Dan Jurafsky and Jim Martin have published a chapter on N-Gram models which talks a bit about this problem:
At the termination of the recursion, unigrams are interpolated with the uniform distribution:
$
\begin{align}
P_{KN}(w) = \frac{\max(c_{KN}(w)-d,0)}{\sum_{w'}c_{KN}(w')}+\lambda(\epsilon)\frac{1}{|V|}
\end{align}
$
If we want to include an unknown word <UNK>
, it’s just included as a regular vocabulary entry with count zero, and hence its probability will be:
$
\begin{align}
\frac{\lambda(\epsilon)}{|V|}
\end{align}
$
I've tried to find out what this means, but am not sure if $\epsilon$ just means $\lim_{x\rightarrow0}x$. If this is the case, and you assume that as the count goes to zero, maybe $\lambda(\epsilon)$ goes to $d$, according to:
$
\begin{align}
\lambda(w_{i-1}) = \frac{d}{c(w_{i-1})}\vert\{w:c(w_{i-1},w)>0\}\vert
\end{align}
$
then the unknown word just gets assigned a fraction of the discount, i.e.:
$
\begin{align}
\frac{\lambda(\epsilon)}{|V|} = \frac{d}{|V|}
\end{align}
$
I'm not confident about this answer at all, but wanted to get it out there in case it sparks some more thoughts.
Update:
Digging around some more, it seems like $\epsilon$ is typically used to denote the empty string (""), but it's still not clear how this affects the calculation of $\lambda$. $\frac{d}{|V|}$ is still my best guess
Short answer: although it's possible to use it in this strange way, Kneyser-Ney is not designed for smoothing unigrams, because in this case its nothing but additive smoothing: $p_{abs}\left ( w_{i} \right )=\frac{max\left ( c\left ( w_{i} \right )-\delta ,0 \right )}{\sum_{w'}^{ }c(w')}$. This looks similar to Laplace smoothing and it is very well-known fact, that additive smoothing have poor perfomance and why wouldn't it?

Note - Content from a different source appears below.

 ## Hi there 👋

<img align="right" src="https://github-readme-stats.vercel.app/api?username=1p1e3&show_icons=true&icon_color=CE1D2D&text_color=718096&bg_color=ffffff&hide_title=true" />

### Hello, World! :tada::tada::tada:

Good and Turing revealed better scheme. The idea is to reallocate the probability mass of n-grams that occur $r + 1$ times in the training data to the n-grams that occur $r$ times. In particular, reallocate the probability mass of n-grams that were seen once to the n-grams that were never seen.

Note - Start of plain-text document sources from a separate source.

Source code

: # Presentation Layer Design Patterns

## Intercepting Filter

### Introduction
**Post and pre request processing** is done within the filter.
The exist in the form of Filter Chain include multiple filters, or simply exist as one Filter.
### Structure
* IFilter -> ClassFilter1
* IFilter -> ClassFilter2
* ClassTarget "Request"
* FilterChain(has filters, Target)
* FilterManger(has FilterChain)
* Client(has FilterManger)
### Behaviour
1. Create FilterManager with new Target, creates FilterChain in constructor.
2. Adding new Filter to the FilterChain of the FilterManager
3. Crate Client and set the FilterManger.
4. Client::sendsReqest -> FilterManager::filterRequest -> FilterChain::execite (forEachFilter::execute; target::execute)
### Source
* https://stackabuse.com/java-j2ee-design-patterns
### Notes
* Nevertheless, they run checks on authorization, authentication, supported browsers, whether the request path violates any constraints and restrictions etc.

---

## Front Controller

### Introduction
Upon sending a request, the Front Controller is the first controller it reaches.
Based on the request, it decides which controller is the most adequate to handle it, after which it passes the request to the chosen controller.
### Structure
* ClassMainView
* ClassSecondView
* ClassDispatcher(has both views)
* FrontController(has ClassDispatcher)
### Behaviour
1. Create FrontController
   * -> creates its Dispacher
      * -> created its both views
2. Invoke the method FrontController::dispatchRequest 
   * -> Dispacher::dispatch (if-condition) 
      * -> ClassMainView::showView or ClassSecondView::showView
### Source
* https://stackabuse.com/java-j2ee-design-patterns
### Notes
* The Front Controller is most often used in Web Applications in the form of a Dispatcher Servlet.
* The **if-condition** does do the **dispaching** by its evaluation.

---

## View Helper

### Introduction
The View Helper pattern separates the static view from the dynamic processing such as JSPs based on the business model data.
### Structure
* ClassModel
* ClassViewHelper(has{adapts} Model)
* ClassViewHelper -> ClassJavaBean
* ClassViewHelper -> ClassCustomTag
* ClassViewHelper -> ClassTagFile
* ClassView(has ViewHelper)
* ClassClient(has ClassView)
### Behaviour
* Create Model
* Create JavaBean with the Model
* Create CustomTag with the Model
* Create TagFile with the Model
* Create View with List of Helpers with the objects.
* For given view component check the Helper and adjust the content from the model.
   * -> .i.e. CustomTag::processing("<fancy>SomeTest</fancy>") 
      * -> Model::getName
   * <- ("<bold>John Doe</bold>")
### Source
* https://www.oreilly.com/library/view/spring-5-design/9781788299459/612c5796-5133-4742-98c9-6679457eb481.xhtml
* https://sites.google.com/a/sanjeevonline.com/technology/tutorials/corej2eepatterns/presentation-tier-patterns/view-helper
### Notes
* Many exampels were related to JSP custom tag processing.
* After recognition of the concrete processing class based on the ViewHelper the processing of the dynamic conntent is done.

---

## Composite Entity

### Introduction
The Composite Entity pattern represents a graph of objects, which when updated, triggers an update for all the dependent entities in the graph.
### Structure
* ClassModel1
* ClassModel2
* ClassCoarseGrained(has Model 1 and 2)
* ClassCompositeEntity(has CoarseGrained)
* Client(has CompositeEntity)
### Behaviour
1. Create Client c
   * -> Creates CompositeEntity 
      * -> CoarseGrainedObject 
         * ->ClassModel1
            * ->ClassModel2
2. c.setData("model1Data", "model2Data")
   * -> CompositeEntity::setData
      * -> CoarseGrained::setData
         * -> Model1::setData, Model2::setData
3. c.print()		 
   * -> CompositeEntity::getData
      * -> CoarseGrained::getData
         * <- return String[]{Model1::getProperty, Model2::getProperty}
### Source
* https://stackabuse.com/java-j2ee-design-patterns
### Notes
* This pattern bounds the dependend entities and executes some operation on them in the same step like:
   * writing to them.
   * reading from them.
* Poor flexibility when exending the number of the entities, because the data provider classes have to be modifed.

For each count $r$, we compute an adjusted count $r^{*}=(r+1)\frac{n_{r+1}}{n_{r}}$, where $n_{r}$ is the number of n-grams seen exactly r times.

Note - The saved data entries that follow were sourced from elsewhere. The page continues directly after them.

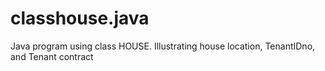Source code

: # classhouse.java
Java program using class HOUSE. Illustrating house location, TenantIDno, and Tenant contract 
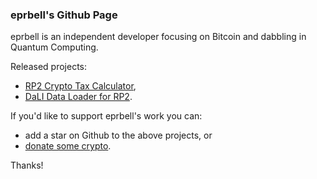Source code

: ### eprbell's Github Page

eprbell is an independent developer focusing on Bitcoin and dabbling in Quantum Computing. 

Released projects:
* [RP2 Crypto Tax Calculator](https://github.com/eprbell/rp2),
* [DaLI Data Loader for RP2](https://github.com/eprbell/dali-rp2).

If you'd like to support eprbell's work you can:
* add a star on Github to the above projects, or
* [donate some crypto](https://eprbell.github.io/eprbell/about.html).

Thanks!
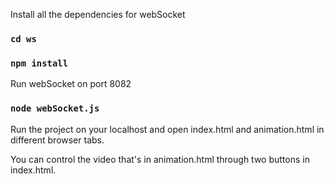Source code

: Install all the dependencies for webSocket
### `cd ws`
### `npm install`

Run webSocket on port 8082
### `node webSocket.js`

Run the project on your localhost and open index.html and animation.html in different browser tabs.

You can control the video that's in animation.html through two buttons in index.html.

Then we have: $p(x:c(x)=r)=\frac{r^{*}}{N}, N=\sum_{1}^{\infty }r*n_{r}$.
But many more sophisticated models were invented since then, so you have to do your research.
Long answer: First, let's start with the problem ( if your motivation is to gain deeper understanding of what's going on behind statistical model ).
You have some kind of probabilistic model, which is a distribution $p(e)$
over an event space $E$. You want to estimate the parameters of your model distribution $p$ from data. In principle, you might to like to use maximum likelihood (ML) estimates, so that your model is $p_{ML}\left ( x \right )=\frac{c(x)}{\sum_{e}^{ }c(e)}$
But, you have insufficient data: there are many events $x$ such that $c(x)=0$, so that the ML estimate is $p_{ML}(x)=0$.
In case of language models those events are words, which were never seen so far, we don't want to predict their probability to be zero.
Kneser-Ney is very creative method to overcome this bug by smoothing. It's an extension of absolute discounting with a clever way of constructing the lower-order (backoff) model. The idea behind that is simple: the lower-order model is significant only when count is small or zero in the higher-order model, and so should be optimized for that purpose.
Example: suppose “San Francisco” is common, but “Francisco”
occurs only after “San”. “Francisco” will get a high unigram probability, and so absolute discounting will give a high probability to “Francisco” appearing after novel bigram histories. Better to give “Francisco” a low unigram probability, because the only time it occurs is after “San”, in which case the bigram model fits well.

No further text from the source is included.